- **Requirement**:
The records below hold a stretch from the line with "## Integration with frappe_docker" through the line with "- Container stdout/stderr"; return exactly those lines, ends included, and nothing more.

Saved data entries:
# # # # # # #

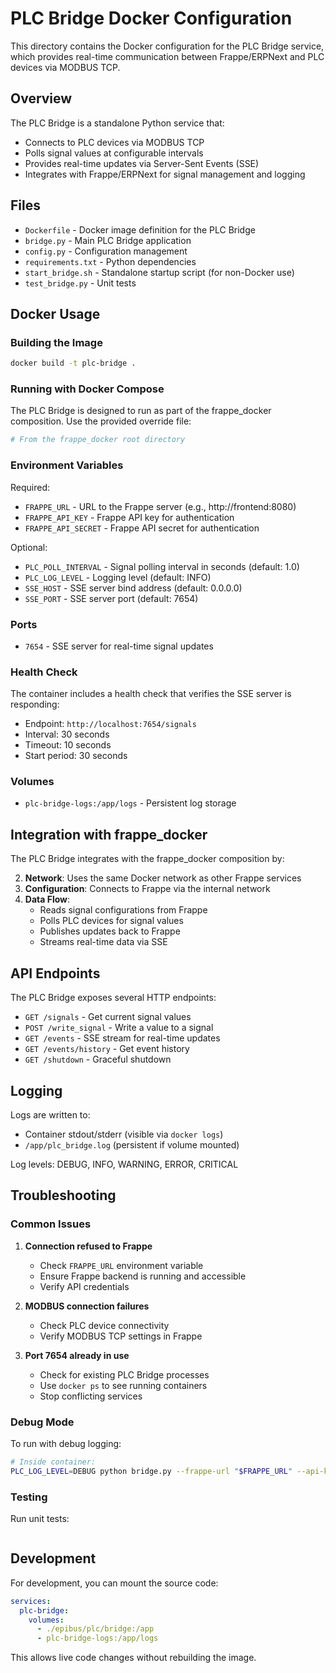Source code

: # PLC Bridge Docker Configuration

This directory contains the Docker configuration for the PLC Bridge service, which provides real-time communication between Frappe/ERPNext and PLC devices via MODBUS TCP.

## Overview

The PLC Bridge is a standalone Python service that:
- Connects to PLC devices via MODBUS TCP
- Polls signal values at configurable intervals
- Provides real-time updates via Server-Sent Events (SSE)
- Integrates with Frappe/ERPNext for signal management and logging

## Files

- `Dockerfile` - Docker image definition for the PLC Bridge
- `bridge.py` - Main PLC Bridge application
- `config.py` - Configuration management
- `requirements.txt` - Python dependencies
- `start_bridge.sh` - Standalone startup script (for non-Docker use)
- `test_bridge.py` - Unit tests

## Docker Usage

### Building the Image

```bash
docker build -t plc-bridge .
```

### Running with Docker Compose

The PLC Bridge is designed to run as part of the frappe_docker composition. Use the provided override file:

```bash
# From the frappe_docker root directory
```

### Environment Variables

Required:
- `FRAPPE_URL` - URL to the Frappe server (e.g., http://frontend:8080)
- `FRAPPE_API_KEY` - Frappe API key for authentication
- `FRAPPE_API_SECRET` - Frappe API secret for authentication

Optional:
- `PLC_POLL_INTERVAL` - Signal polling interval in seconds (default: 1.0)
- `PLC_LOG_LEVEL` - Logging level (default: INFO)
- `SSE_HOST` - SSE server bind address (default: 0.0.0.0)
- `SSE_PORT` - SSE server port (default: 7654)

### Ports

- `7654` - SSE server for real-time signal updates

### Health Check

The container includes a health check that verifies the SSE server is responding:
- Endpoint: `http://localhost:7654/signals`
- Interval: 30 seconds
- Timeout: 10 seconds
- Start period: 30 seconds

### Volumes

- `plc-bridge-logs:/app/logs` - Persistent log storage

## Integration with frappe_docker

The PLC Bridge integrates with the frappe_docker composition by:

2. **Network**: Uses the same Docker network as other Frappe services
3. **Configuration**: Connects to Frappe via the internal network
4. **Data Flow**: 
   - Reads signal configurations from Frappe
   - Polls PLC devices for signal values
   - Publishes updates back to Frappe
   - Streams real-time data via SSE

## API Endpoints

The PLC Bridge exposes several HTTP endpoints:

- `GET /signals` - Get current signal values
- `POST /write_signal` - Write a value to a signal
- `GET /events` - SSE stream for real-time updates
- `GET /events/history` - Get event history
- `GET /shutdown` - Graceful shutdown

## Logging

Logs are written to:
- Container stdout/stderr (visible via `docker logs`)
- `/app/plc_bridge.log` (persistent if volume mounted)

Log levels: DEBUG, INFO, WARNING, ERROR, CRITICAL

## Troubleshooting

### Common Issues

1. **Connection refused to Frappe**
   - Check `FRAPPE_URL` environment variable
   - Ensure Frappe backend is running and accessible
   - Verify API credentials

2. **MODBUS connection failures**
   - Check PLC device connectivity
   - Verify MODBUS TCP settings in Frappe

3. **Port 7654 already in use**
   - Check for existing PLC Bridge processes
   - Use `docker ps` to see running containers
   - Stop conflicting services

### Debug Mode

To run with debug logging:

```bash
# Inside container:
PLC_LOG_LEVEL=DEBUG python bridge.py --frappe-url "$FRAPPE_URL" --api-key "$FRAPPE_API_KEY" --api-secret "$FRAPPE_API_SECRET"
```

### Testing

Run unit tests:

```bash
```

## Development

For development, you can mount the source code:

```yaml
services:
  plc-bridge:
    volumes:
      - ./epibus/plc/bridge:/app
      - plc-bridge-logs:/app/logs
```

This allows live code changes without rebuilding the image.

# # # # # # #

- **Output of the exercise**:
## Integration with frappe_docker

The PLC Bridge integrates with the frappe_docker composition by:

2. **Network**: Uses the same Docker network as other Frappe services
3. **Configuration**: Connects to Frappe via the internal network
4. **Data Flow**: 
   - Reads signal configurations from Frappe
   - Polls PLC devices for signal values
   - Publishes updates back to Frappe
   - Streams real-time data via SSE

## API Endpoints

The PLC Bridge exposes several HTTP endpoints:

- `GET /signals` - Get current signal values
- `POST /write_signal` - Write a value to a signal
- `GET /events` - SSE stream for real-time updates
- `GET /events/history` - Get event history
- `GET /shutdown` - Graceful shutdown

## Logging

Logs are written to:
- Container stdout/stderr (visible via `docker logs`)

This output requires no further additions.